Grade 3-4 mucositis, diarrhea, and infections (with grade 4 neutropenia) were all reduced. Reductions in toxicities were greater in patients with higher baseline homocysteine levels.

Dr. Bunn concluded that folic acid and vitamin B12 supplementation significantly reduces the number of episodes of grade 4 hematologic or grade 3-4 non-hematologic toxicity associated with pemetrexed disodium use. This may be attributed to decreases in homocysteine levels. The effect appears to be more pronounced in patients with baseline homocysteine levels 12 µm/L or higher.

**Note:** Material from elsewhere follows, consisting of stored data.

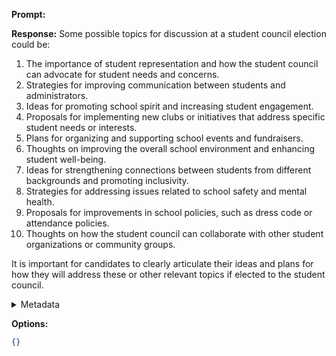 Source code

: **Prompt:**


**Response:**
Some possible topics for discussion at a student council election could be:

1. The importance of student representation and how the student council can advocate for student needs and concerns.
2. Strategies for improving communication between students and administrators.
3. Ideas for promoting school spirit and increasing student engagement.
4. Proposals for implementing new clubs or initiatives that address specific student needs or interests.
5. Plans for organizing and supporting school events and fundraisers.
6. Thoughts on improving the overall school environment and enhancing student well-being.
7. Ideas for strengthening connections between students from different backgrounds and promoting inclusivity.
8. Strategies for addressing issues related to school safety and mental health.
9. Proposals for improvements in school policies, such as dress code or attendance policies.
10. Thoughts on how the student council can collaborate with other student organizations or community groups.

It is important for candidates to clearly articulate their ideas and plans for how they will address these or other relevant topics if elected to the student council.

<details><summary>Metadata</summary>

- Duration: 5358 ms
- Datetime: 2023-09-01T21:19:11.307991
- Model: gpt-3.5-turbo-0613

</details>

**Options:**
```json
{}
```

Dr. Bunn noted that many cancer patients do take multivitamins and that alternative practitioners may advocate megadoses. "In this study, we used just 400 to 500 µg per day of folic acid, not megavitamin doses. So this should not be taken by the alternative medicine people to suggest that high doses should be recommended."

Dr. Bunn said that the finding raises further questions: Could vitamin supplementation be helpful among patients receiving cisplatin (Platinol)? (This is currently under review.) Would supplementation be helpful in reducing side effects of other chemotherapy agents? Should patients have their vitamin status tested before beginning chemotherapy?

Dr. Bunn noted that alcoholics generally are folate deficient and that smokers, in general, have poor vitamin status.

Phase III trials with pemetrexed disodium have been completed in mesothelioma (analysis is ongoing). Currently in progress are phase III trials of pemetrexed disodium as second-line treatment for NSCLC and trials in pancreatic cancer of gemcitabine (Gemzar) alone vs gemcitabine plus pemetrexed disodium, Dr. Paoletti noted.